Fred le miró como si se hubiese vuelto loco. Delante de sus ojos, el ordenador indicaba que la bóveda había bajado hasta una altura de ocho mil doscientos noventa y cinco metros, desde uno de los puntos de medición.
—Claro que está descendiendo, Michael.
—No, Fred. La bóveda está creciendo en ambos sentidos, hacia arriba y hacia abajo —dijo Michael excitado—. ¿No lo ves? No está descendiendo hacia nosotros. Es decir, no solo desciende hacia nosotros, sino que también asciende hacia las capas más exteriores. Está usando el oxígeno de la atmósfera para aumentar su tamaño —aclaró Michael.
Fred se rascó la cabeza, pensativo. Aquello tenía sentido. Eso explicaría el comportamiento anómalo de las señales de satélite y el aumento de los problemas de recepción.
En ese momento una luz verde comenzó a parpadear en el ordenador central. El programa había finalizado la simulación de descenso de la bóveda. Fred se secó el sudor de la calva y tragó saliva. Se equivocó un par de veces mientras manejaba el teclado de su portátil hasta que una cascada de datos se desparramó por la pantalla.

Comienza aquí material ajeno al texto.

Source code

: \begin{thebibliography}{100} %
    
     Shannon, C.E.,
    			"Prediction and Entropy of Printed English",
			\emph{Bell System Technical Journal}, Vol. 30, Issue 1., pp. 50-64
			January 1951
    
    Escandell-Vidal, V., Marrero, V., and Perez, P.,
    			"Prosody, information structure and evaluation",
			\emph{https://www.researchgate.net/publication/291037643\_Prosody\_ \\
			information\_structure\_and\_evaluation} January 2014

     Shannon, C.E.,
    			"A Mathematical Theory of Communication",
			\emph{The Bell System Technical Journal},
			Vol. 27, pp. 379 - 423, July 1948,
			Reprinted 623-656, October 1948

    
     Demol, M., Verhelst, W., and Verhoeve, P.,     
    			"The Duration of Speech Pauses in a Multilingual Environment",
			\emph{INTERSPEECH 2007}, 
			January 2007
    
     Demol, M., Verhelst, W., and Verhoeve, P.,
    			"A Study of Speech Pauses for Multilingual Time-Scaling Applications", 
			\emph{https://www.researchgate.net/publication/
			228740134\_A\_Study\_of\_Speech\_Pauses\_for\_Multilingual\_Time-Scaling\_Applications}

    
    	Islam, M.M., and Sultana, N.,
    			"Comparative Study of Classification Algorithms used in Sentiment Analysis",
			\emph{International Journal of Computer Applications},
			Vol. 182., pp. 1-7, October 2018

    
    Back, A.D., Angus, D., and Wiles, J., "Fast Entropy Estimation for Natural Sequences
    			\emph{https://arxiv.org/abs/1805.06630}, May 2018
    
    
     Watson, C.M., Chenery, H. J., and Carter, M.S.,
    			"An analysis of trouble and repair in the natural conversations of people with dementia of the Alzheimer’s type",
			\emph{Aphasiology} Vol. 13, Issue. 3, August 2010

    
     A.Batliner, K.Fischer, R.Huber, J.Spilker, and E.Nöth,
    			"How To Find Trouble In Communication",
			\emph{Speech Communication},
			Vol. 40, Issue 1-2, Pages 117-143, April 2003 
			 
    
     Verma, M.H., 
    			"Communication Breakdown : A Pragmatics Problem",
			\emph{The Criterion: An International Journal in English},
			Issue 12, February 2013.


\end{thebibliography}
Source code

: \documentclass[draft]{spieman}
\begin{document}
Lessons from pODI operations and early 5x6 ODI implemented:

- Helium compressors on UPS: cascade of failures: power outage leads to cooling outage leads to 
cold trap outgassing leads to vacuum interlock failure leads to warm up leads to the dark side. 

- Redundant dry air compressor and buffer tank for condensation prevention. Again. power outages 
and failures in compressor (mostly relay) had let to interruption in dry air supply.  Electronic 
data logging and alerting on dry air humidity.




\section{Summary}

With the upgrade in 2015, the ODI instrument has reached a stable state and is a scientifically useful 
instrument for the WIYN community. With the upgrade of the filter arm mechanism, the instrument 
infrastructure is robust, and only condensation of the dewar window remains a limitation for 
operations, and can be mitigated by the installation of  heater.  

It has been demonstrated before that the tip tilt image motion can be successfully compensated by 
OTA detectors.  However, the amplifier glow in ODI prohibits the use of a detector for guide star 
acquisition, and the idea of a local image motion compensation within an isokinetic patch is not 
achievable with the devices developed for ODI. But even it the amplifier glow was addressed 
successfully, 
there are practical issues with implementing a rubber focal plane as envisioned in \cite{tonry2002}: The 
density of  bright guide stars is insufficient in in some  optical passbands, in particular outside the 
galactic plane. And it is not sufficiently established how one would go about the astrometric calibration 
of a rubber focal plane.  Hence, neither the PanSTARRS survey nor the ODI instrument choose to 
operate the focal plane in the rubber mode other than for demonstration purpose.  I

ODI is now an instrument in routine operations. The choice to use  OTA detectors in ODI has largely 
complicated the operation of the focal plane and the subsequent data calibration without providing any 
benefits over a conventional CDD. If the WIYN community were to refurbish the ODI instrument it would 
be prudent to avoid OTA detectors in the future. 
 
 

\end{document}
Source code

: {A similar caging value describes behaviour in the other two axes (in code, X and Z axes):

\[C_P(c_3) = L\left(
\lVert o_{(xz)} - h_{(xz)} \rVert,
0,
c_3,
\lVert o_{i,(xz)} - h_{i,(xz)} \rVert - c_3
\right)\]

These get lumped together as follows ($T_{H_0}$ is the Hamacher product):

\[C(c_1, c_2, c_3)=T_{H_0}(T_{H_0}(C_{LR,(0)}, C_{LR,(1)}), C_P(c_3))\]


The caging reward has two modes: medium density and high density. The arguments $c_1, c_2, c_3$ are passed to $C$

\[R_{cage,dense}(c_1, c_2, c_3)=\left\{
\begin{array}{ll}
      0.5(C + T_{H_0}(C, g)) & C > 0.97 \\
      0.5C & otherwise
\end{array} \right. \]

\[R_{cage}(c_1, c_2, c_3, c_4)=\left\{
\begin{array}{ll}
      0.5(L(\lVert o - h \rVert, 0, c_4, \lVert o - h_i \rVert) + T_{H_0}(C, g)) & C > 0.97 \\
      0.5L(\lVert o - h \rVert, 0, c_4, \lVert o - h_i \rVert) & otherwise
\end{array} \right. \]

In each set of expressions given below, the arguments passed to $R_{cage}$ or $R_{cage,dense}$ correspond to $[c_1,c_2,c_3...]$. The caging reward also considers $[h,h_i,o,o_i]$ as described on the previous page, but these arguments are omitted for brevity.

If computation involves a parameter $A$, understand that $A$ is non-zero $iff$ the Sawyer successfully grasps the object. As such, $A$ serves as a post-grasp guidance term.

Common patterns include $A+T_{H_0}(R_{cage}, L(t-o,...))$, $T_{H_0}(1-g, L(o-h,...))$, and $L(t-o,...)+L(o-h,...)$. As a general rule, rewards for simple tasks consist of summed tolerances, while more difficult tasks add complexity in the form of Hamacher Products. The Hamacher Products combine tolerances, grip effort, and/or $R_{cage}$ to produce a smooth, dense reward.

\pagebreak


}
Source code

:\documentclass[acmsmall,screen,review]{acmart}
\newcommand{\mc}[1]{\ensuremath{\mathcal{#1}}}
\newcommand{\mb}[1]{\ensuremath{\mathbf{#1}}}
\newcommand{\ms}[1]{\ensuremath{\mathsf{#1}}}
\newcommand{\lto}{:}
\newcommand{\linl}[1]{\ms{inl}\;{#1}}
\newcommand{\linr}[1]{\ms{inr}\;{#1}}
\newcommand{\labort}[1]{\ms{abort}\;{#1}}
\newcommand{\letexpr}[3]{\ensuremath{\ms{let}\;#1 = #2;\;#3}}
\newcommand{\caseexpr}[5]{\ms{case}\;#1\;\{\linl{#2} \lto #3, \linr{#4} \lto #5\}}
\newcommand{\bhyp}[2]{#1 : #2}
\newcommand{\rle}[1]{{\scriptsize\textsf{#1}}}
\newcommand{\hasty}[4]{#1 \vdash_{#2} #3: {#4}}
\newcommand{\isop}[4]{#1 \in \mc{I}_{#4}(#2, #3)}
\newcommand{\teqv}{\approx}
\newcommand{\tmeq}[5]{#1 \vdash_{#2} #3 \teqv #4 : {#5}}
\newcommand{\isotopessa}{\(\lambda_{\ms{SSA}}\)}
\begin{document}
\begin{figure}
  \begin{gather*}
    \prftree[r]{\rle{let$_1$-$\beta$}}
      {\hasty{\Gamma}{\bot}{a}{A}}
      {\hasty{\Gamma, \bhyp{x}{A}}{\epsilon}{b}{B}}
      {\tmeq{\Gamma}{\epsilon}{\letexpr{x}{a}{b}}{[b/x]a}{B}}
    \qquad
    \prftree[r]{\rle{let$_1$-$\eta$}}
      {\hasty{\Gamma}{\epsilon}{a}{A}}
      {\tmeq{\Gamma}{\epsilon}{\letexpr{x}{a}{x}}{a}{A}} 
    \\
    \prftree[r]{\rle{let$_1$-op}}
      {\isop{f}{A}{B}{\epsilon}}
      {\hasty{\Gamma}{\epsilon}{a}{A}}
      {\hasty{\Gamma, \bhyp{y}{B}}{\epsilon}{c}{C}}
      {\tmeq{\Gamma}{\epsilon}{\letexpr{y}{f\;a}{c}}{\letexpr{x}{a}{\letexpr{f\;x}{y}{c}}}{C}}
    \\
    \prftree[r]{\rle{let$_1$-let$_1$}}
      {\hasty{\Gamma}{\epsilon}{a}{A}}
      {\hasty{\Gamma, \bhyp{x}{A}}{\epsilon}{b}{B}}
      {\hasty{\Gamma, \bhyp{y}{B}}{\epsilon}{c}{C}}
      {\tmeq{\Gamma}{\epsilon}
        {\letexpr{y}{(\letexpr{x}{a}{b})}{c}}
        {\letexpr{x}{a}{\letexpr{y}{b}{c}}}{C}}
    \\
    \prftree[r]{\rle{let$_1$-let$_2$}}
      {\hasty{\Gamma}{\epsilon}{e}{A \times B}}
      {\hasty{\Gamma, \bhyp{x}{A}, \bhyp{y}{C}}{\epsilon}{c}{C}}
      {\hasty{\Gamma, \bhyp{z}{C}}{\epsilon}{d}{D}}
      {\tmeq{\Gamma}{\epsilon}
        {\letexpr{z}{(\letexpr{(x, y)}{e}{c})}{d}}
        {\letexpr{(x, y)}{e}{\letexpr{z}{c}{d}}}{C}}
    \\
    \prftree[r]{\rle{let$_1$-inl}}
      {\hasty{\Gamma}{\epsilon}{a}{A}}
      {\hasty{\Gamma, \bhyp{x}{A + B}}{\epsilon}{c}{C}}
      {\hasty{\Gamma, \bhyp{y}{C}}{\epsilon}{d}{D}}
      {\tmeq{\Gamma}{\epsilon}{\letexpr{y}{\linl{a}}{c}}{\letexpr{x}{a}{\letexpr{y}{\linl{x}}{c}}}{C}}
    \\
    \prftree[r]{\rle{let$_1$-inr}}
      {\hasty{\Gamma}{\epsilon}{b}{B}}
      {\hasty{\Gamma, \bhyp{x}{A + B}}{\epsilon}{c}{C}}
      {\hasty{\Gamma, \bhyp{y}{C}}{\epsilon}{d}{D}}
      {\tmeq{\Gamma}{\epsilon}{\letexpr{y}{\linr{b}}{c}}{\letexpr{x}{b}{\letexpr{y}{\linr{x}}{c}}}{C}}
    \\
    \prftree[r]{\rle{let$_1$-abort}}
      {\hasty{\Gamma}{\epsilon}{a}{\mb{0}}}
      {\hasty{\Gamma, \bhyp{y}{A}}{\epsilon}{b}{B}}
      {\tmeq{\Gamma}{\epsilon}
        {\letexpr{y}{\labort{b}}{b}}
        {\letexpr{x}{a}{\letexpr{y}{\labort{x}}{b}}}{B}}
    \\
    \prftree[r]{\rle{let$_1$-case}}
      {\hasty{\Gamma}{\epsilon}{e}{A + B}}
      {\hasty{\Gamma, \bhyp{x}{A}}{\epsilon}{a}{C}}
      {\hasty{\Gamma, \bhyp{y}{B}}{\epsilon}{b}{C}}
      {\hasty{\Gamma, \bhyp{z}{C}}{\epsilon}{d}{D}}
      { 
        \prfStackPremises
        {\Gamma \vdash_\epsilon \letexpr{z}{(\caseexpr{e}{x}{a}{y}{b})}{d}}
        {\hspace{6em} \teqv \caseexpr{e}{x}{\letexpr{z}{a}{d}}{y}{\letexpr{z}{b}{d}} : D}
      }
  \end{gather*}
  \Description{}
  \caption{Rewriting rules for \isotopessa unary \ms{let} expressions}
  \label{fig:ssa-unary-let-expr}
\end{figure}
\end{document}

Al aparecer las últimas cifras, el corazón le dio un vuelco. Fred notó cómo se agitaba la respiración habitualmente pausada de su jefe. Michel pronunció una frase en voz baja y aunque Fred no logró entenderla, supo que se trataba de una plegaria.
El resultado del cálculo era concluyente: la bóveda iba a impactar contra la Tierra en menos de seis horas.